A speaker at a development programme I attended years ago (when I was still finding my feet as a manager at a large telecoms firm) said this. He was talking about the worst behaviours we see in organisations - and how any of us can display them.
That phrase has stuck with me ever since. Now, over a decade later, I find myself coming back to it often.
Take this list.
It came from a group of aspiring managers I spent a day with this week. They were brilliant - thoughtful, honest, and quick to name what great leadership looks like. And what poor leadership feels like.
The left side? That's what the best managers they'd worked for did. The right side? Well, that's the other lot.
(Forgive some of the phrasing - they were all speaking in their second or third language, and I wanted to capture their words as they said them.)
Here's what got me, though.
Too many of those behaviours on the right? I've done them. Not once. Not twice. More times than I'd like to admit.
The micromanaging when I was anxious about a deadline. The taking credit when I was desperate to prove my worth. The cancelled one-to-one because "something more urgent came up." That snappy email reply I fired off before I'd had my coffee.

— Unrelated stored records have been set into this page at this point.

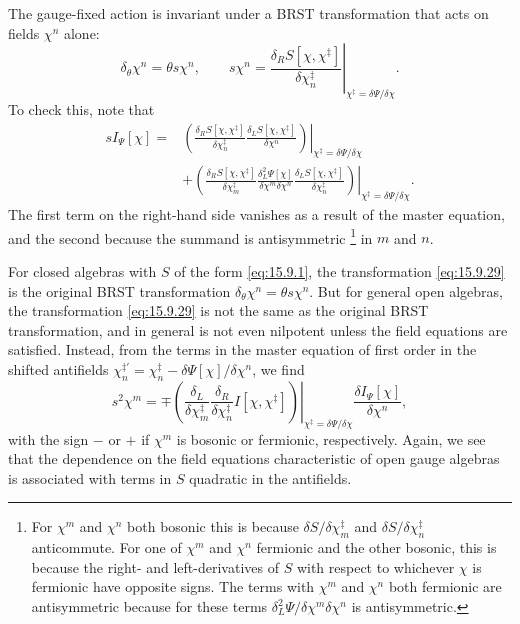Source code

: The gauge-fixed action is invariant under a BRST transformation that acts on
fields $\chi^n$ alone:
\begin{equation}
\delta_\theta\chi^n=\theta s\chi^n,
\qquad
s\chi^n=\left.
\frac{\delta_R S[\chi,\chi^{\ddagger}]}{\delta\chi_n^{\ddagger}}
\right|_{\chi^{\ddagger}=\delta\Psi/\delta\chi}.
\tag{15.9.29}\label{eq:15.9.29}
\end{equation}
To check this, note that
\begin{align*}
sI_\Psi[\chi]
={}&\left.
\left(
\frac{\delta_R S[\chi,\chi^{\ddagger}]}{\delta\chi_n^{\ddagger}}
\frac{\delta_L S[\chi,\chi^{\ddagger}]}{\delta\chi^n}
\right)\right|_{\chi^{\ddagger}=\delta\Psi/\delta\chi}
\\
&+\left.
\left(
\frac{\delta_R S[\chi,\chi^{\ddagger}]}{\delta\chi_m^{\ddagger}}
\frac{\delta_L^2\Psi[\chi]}{\delta\chi^m\delta\chi^n}
\frac{\delta_L S[\chi,\chi^{\ddagger}]}{\delta\chi_n^{\ddagger}}
\right)\right|_{\chi^{\ddagger}=\delta\Psi/\delta\chi}.
\end{align*}
The first term on the right-hand side vanishes as a result of the master
equation, and the second because the summand is antisymmetric
\footnote{For $\chi^m$ and $\chi^n$ both bosonic this is because
$\delta S/\delta\chi_m^{\ddagger}$ and
$\delta S/\delta\chi_n^{\ddagger}$ anticommute. For one of $\chi^m$ and
$\chi^n$ fermionic and the other bosonic, this is because the right- and
left-derivatives of $S$ with respect to whichever $\chi$ is fermionic have
opposite signs. The terms with $\chi^m$ and $\chi^n$ both fermionic are
antisymmetric because for these terms
$\delta_L^2\Psi/\delta\chi^m\delta\chi^n$ is antisymmetric.}
in $m$ and $n$.

For closed algebras with $S$ of the form \eqref{eq:15.9.1}, the transformation
\eqref{eq:15.9.29} is the original BRST transformation
$\delta_\theta\chi^n=\theta s\chi^n$. But for general open algebras, the
transformation \eqref{eq:15.9.29} is not the same as the original BRST
transformation, and in general is not even nilpotent unless the field equations
are satisfied. Instead, from the terms in the master equation of first order
in the shifted antifields
$\chi_n^{\ddagger\prime}=\chi_n^{\ddagger}-\delta\Psi[\chi]/\delta\chi^n$,
we find
\begin{equation}
s^2\chi^m
=\mp\left.
\left(
\frac{\delta_L}{\delta\chi_m^{\ddagger}}
\frac{\delta_R}{\delta\chi_n^{\ddagger}}I[\chi,\chi^{\ddagger}]
\right)\right|_{\chi^{\ddagger}=\delta\Psi/\delta\chi}
\frac{\delta I_\Psi[\chi]}{\delta\chi^n},
\tag{15.9.30}\label{eq:15.9.30}
\end{equation}
with the sign $-$ or $+$ if $\chi^m$ is bosonic or fermionic, respectively.
Again, we see that the dependence on the field equations characteristic of
open gauge algebras is associated with terms in $S$ quadratic in the
antifields.

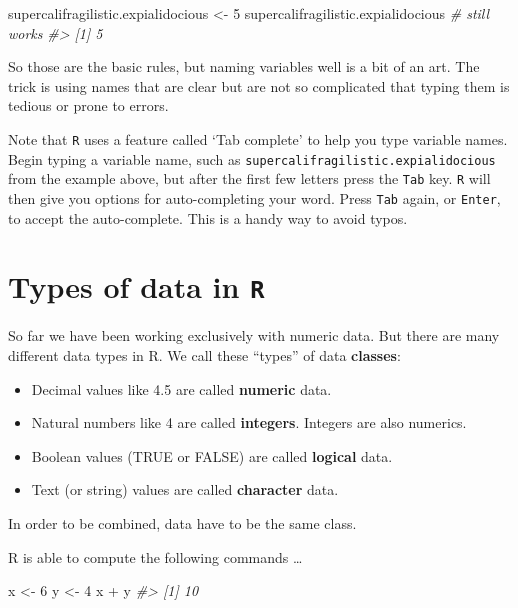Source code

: \documentclass[
]{book}
\newenvironment{Shaded}{\begin{snugshade}}{\end{snugshade}}
\newcommand{\CommentTok}[1]{\textcolor[rgb]{0.56,0.35,0.01}{\textit{#1}}}
\newcommand{\DecValTok}[1]{\textcolor[rgb]{0.00,0.00,0.81}{#1}}
\newcommand{\NormalTok}[1]{#1}
\newcommand{\OtherTok}[1]{\textcolor[rgb]{0.56,0.35,0.01}{#1}}
\newcommand{\SpecialCharTok}[1]{\textcolor[rgb]{0.00,0.00,0.00}{#1}}
\providecommand{\tightlist}{%
  \setlength{\itemsep}{0pt}\setlength{\parskip}{0pt}}
\begin{document}
\begin{Shaded}
\begin{Highlighting}[]
\NormalTok{supercalifragilistic.expialidocious }\OtherTok{\textless{}{-}} \DecValTok{5}
\NormalTok{supercalifragilistic.expialidocious  }\CommentTok{\# still works}
\CommentTok{\#\textgreater{} [1] 5}
\end{Highlighting}
\end{Shaded}

So those are the basic rules, but naming variables well is a bit of an art. The trick is using names that are clear but are not so complicated that typing them is tedious or prone to errors.

Note that \texttt{R} uses a feature called `Tab complete' to help you type variable names. Begin typing a variable name, such as \texttt{supercalifragilistic.expialidocious} from the example above, but after the first few letters press the \texttt{Tab} key. \texttt{R} will then give you options for auto-completing your word. Press \texttt{Tab} again, or \texttt{Enter}, to accept the auto-complete. This is a handy way to avoid typos.

\hypertarget{types-of-data-in-r}{%
\section*{\texorpdfstring{Types of data in \texttt{R}}{Types of data in R}}\label{types-of-data-in-r}}

So far we have been working exclusively with numeric data. But there are many different data types in R. We call these ``types'' of data \textbf{classes}:

\begin{itemize}
\tightlist
\item
  Decimal values like 4.5 are called \textbf{numeric} data.
\item
  Natural numbers like 4 are called \textbf{integers}. Integers are also numerics.
\item
  Boolean values (TRUE or FALSE) are called \textbf{logical} data.
\item
  Text (or string) values are called \textbf{character} data.
\end{itemize}

In order to be combined, data have to be the same class.

R is able to compute the following commands \ldots{}

\begin{Shaded}
\begin{Highlighting}[]
\NormalTok{x }\OtherTok{\textless{}{-}} \DecValTok{6}
\NormalTok{y }\OtherTok{\textless{}{-}} \DecValTok{4}
\NormalTok{x }\SpecialCharTok{+}\NormalTok{ y}
\CommentTok{\#\textgreater{} [1] 10}
\end{Highlighting}
\end{Shaded}
\end{document}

I wasn't a bad manager pretending to be good. I was tired. Stretched. Under pressure. Distracted. Human.
And that's the uncomfortable truth, isn't it? We don't wake up planning to be the manager on the right-hand side. But when we're running on empty, it just… happens.
So what do we do about it?
Well, here's what we talked about in the session: you've got to check in with yourself. Regularly. Not in some performative wellness-app kind of way, but properly. How's my energy right now? What's my headspace like today? Am I present, or am I just going through the motions?
Because pretending everything's fine when it isn't? That's when the right-hand side sneaks out. The throwaway comment. The impatient tone. The person sat in "your" seat who suddenly becomes the target of all your pent-up frustration (yes, I've been that petty).
Self-care isn't indulgent. It's not a luxury or something that's just trendy right now. It's the difference between being the leader you want to be and the one you become when you're burnt out.
You might fully intend to be a left-hand-side manager. But if you're not looking after yourself, those right-hand behaviours will find you. And your team will know. They see it. They feel it. It shapes their week - sometimes their whole experience of work.
So here's the question I'm sitting with (and the one I left the group with):
Where are you right now? What do you need to stay in the right frame of mind to create the space your team deserves?
Because many leaders I speak to struggle with this. Not because they don't care, but because they're trapped in environments that don't give them the space to look after themselves either.
If that's you, you're not alone. And you don't have to keep running on fumes.
The best version of you is still there. Your team needs it. And honestly? So do you.